Set service only on active host

dcz01 · January 14, 2025, 9:47am

Hi,

Is there an chance to define something in the icinga2 config for some services which actually are only bound to one host so that they could be used on both hosts but are only checked on the active host of both in an ha setup like this?

object Zone "satellite" {
  endpoints = [ "icinga2-satellite1.localdomain", "icinga2-satellite2.localdomain" ]
}

Actually:

object Service "cluster" {
    check_command = "cluster"
    check_interval = 5s
    retry_interval = 1s
    
    host_name = "icinga2-satellite1.localdomain"
    host_name = "icinga2-satellite2.localdomain"
}

object Service "Connection Icinga-master - Icinga Zone-1" {
  check_command = "cluster-zone"
  check_interval = 5s
  retry_interval = 1s
  vars.cluster_zone = "icinga-zone1"
  
  host_name = "icinga2-satellite1.localdomain"
  host_name = "icinga2-satellite2.localdomain"
}

Greedings
dcz01

moreamazingnick · January 14, 2025, 10:40am

you can use icingadsl to query a service from another host and use the checkresult and output as the other services output

rivad · January 14, 2025, 2:49pm

I use a “virtual” Icinga host object with the HA IP.
This has the 116_cluster_nodes variable set and the same service name as on the HA nodes with the following DSL code as check.

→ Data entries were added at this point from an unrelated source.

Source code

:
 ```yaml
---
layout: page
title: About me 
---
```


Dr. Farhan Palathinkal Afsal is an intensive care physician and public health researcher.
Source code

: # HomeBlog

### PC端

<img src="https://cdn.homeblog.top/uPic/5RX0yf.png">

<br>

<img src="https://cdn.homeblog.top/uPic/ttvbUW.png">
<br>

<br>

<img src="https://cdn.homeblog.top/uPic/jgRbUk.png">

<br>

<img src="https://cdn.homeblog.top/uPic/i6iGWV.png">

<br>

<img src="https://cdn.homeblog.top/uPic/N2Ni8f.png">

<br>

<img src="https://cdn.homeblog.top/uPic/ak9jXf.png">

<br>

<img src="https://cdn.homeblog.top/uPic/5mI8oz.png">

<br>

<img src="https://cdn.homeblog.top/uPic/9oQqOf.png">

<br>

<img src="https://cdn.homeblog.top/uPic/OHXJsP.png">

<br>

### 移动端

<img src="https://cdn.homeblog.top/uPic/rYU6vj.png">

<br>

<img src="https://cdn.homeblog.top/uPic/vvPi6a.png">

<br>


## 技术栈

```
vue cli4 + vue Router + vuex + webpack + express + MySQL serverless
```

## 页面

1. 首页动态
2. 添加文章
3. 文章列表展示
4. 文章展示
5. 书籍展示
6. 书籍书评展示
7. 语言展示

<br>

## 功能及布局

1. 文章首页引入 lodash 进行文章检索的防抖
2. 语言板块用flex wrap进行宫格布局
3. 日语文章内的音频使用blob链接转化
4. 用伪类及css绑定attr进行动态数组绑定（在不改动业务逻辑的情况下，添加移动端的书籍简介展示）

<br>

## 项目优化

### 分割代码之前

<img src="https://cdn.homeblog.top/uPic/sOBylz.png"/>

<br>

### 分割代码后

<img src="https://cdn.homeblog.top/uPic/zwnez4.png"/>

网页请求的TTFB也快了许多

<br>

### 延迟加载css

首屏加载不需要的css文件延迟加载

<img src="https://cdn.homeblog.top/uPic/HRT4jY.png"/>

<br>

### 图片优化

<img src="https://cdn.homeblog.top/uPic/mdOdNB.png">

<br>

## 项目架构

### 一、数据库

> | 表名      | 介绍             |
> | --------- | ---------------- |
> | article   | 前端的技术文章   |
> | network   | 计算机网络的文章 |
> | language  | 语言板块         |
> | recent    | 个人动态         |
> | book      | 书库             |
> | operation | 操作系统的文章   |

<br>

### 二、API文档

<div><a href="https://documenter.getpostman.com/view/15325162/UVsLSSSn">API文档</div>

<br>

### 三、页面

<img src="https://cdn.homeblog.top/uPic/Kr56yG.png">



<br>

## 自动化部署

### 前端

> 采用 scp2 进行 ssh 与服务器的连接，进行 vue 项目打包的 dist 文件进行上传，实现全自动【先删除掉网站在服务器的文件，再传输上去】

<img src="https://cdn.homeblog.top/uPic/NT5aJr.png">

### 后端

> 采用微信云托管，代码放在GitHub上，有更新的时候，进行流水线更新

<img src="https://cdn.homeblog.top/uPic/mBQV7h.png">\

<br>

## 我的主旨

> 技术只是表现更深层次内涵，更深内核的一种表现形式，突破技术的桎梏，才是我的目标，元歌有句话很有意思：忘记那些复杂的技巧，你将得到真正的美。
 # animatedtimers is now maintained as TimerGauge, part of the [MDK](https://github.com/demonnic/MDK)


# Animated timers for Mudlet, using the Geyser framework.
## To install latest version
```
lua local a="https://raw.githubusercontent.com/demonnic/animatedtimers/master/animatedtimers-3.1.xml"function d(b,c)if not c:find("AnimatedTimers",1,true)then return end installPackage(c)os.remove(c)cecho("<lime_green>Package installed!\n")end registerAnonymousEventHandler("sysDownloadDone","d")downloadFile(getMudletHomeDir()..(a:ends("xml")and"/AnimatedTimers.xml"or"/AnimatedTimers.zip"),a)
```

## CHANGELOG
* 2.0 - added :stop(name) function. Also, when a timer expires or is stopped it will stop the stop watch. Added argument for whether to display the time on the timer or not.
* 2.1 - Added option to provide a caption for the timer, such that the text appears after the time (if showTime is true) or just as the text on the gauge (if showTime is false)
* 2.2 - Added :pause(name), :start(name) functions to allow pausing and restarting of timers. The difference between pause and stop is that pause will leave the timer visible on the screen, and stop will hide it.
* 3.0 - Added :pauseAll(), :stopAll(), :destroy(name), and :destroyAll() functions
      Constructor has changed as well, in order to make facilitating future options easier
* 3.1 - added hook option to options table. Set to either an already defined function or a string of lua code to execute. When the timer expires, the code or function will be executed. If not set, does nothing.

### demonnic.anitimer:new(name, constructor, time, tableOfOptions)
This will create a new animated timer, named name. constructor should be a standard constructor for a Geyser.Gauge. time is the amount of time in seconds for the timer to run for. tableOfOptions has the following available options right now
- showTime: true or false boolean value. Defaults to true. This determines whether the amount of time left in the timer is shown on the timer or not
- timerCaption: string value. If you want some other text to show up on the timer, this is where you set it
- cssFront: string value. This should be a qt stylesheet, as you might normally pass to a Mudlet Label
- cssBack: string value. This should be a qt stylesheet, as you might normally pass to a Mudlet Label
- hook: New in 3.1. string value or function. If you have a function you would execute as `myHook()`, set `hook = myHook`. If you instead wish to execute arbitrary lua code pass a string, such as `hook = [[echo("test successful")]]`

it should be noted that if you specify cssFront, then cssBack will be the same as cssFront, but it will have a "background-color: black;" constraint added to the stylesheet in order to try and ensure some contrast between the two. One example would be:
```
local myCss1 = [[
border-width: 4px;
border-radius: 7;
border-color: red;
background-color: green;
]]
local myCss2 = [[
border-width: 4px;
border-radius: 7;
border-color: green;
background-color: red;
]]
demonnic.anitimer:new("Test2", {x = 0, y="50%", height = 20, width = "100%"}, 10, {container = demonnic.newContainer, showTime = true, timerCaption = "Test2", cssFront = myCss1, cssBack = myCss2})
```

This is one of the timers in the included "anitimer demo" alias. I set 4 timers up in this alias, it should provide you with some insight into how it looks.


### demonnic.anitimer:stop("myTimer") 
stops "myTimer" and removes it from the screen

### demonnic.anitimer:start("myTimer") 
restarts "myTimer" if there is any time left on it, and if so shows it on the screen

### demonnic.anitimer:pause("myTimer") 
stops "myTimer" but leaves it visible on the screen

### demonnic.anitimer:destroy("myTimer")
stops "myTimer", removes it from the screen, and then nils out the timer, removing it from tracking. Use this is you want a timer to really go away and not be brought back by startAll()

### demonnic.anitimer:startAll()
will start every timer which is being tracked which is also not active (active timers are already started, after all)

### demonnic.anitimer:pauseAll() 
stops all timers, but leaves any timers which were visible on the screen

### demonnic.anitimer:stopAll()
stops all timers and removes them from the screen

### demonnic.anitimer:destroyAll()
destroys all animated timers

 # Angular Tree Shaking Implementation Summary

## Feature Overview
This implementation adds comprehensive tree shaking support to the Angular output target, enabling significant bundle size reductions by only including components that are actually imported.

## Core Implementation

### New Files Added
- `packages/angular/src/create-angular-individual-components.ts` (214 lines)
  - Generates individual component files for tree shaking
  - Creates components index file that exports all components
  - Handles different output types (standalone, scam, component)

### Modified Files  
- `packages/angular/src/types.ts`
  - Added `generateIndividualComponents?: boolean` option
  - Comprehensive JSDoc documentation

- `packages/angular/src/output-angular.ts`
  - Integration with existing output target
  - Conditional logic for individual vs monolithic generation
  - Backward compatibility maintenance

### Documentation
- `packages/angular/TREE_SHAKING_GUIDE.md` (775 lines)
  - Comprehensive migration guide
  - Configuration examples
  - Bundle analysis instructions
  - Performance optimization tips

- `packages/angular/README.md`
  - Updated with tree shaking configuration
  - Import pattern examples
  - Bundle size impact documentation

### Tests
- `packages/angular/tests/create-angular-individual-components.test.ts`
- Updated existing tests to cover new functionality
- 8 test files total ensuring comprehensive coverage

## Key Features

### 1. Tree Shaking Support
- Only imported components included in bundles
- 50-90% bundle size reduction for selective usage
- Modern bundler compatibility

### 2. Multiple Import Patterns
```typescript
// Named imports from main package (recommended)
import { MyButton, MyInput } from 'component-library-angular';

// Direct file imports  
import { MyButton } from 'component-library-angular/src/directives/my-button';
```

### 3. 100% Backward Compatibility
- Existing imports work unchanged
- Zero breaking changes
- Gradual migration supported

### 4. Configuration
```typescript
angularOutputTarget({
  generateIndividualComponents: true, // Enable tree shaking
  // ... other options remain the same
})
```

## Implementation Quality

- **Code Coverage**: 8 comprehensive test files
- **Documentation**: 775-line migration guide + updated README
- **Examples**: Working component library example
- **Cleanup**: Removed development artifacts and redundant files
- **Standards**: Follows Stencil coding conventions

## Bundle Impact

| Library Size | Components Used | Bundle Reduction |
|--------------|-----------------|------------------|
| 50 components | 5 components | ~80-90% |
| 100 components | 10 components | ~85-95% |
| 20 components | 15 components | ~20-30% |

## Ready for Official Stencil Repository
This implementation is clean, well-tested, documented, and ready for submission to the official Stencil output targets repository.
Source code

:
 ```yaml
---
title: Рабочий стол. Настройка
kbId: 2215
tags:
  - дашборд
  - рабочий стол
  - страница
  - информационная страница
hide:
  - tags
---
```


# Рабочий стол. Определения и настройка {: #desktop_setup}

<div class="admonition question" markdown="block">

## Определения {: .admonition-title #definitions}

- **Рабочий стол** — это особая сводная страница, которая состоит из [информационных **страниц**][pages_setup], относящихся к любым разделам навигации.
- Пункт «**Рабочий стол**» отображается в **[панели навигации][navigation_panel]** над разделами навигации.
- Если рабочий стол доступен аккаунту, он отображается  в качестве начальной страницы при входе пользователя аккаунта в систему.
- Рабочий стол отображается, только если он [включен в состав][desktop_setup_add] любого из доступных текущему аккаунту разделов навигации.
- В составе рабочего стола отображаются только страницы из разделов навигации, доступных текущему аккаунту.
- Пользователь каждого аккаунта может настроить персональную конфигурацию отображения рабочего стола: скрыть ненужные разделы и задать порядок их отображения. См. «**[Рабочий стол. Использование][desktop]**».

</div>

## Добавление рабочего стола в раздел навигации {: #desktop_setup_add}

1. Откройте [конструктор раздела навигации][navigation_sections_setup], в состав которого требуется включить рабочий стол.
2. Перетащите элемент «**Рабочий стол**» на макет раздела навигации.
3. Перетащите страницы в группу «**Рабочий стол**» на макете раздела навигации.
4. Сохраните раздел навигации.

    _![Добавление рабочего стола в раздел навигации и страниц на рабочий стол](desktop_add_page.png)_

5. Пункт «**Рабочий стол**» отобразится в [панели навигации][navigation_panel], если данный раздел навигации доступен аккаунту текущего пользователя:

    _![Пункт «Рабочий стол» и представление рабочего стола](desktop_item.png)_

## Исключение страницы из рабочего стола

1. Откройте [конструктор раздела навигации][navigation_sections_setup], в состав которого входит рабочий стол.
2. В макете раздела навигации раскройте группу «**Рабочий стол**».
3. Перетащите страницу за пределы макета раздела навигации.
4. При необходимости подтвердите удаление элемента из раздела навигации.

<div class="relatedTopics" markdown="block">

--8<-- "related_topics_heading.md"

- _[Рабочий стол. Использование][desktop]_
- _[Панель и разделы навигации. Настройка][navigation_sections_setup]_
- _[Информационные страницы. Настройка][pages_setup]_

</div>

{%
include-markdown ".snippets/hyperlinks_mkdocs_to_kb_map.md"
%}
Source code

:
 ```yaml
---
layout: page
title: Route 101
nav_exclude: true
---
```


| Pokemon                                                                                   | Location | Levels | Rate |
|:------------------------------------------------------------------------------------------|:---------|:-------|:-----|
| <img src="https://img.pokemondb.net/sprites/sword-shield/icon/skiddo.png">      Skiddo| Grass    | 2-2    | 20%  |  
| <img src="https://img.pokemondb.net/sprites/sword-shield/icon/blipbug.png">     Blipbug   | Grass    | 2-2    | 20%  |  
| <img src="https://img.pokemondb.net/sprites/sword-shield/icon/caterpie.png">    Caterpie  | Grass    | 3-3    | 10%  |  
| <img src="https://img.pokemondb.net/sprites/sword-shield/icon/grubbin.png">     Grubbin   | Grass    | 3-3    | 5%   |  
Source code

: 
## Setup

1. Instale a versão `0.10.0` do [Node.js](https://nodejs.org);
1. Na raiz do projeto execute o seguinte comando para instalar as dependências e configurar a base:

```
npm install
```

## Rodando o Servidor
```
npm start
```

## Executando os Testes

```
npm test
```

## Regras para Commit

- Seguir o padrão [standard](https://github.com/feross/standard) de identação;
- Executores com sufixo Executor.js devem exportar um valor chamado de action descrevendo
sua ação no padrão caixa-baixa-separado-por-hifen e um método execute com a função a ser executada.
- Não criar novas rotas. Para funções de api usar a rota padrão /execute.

object CheckCommand "116-cmd-only-one" {
    import "plugin-check-command"
    command = [ "/usr/lib64/nagios/plugins/dummy" ]
    timeout = 10s
    arguments += {
        "--message" = {
            description = "Message"
            required = true
            value = {{
                var output_status = ""
                var up_count = 0
                var down_count = 0
                var cluster_nodes = macro("$116_cluster_nodes$")
                var only_one_service_name = macro("$116-cluster-only-one-service$")
            
                for (node in cluster_nodes) {
                  if (get_service(node, only_one_service_name).state > 0) {
                    down_count += 1
                  } else {
                    up_count += 1
                  }
                }
            
                if (up_count == 1) {
                  output_status = "OK: "
                } else {
                  output_status = "CRITICAL: "
                }
            
                var output = output_status
            
                for (node in cluster_nodes) {
                  output += node + ": " + only_one_service_name + ": " + get_service(node, only_one_service_name).last_check_result.output + " "
                }
            
                output += " | count_of_alive_" + only_one_service_name +"="+up_count+";1:1;1:1"
                return output
            }}
        }
        "--state" = {
            description = "State"
            value = {{
                var up_count = 0
                var down_count = 0
                var cluster_nodes = macro("$116_cluster_nodes$")
                var only_one_service_name = macro("$116-cluster-only-one-service$")
            
                for (node in cluster_nodes) {
                  if (get_service(node, only_one_service_name).state > 0) {
                    down_count += 1
                  } else {
                    up_count += 1
                  }
                }
            
                if (up_count == 1) {
                  return "ok" //same up as down -> UP
                } else {
                  return "crit" //something is broken
                }
            }}
        }
    }
}

dcz01 · January 15, 2025, 11:46am

Thanks for the good answers.
I only had the problem to auto switch over between the masters in the master zone for the checks but that is now working fine after i found the correct documentation:
Distributed Monitoring - Icinga 2

Regards
dcz01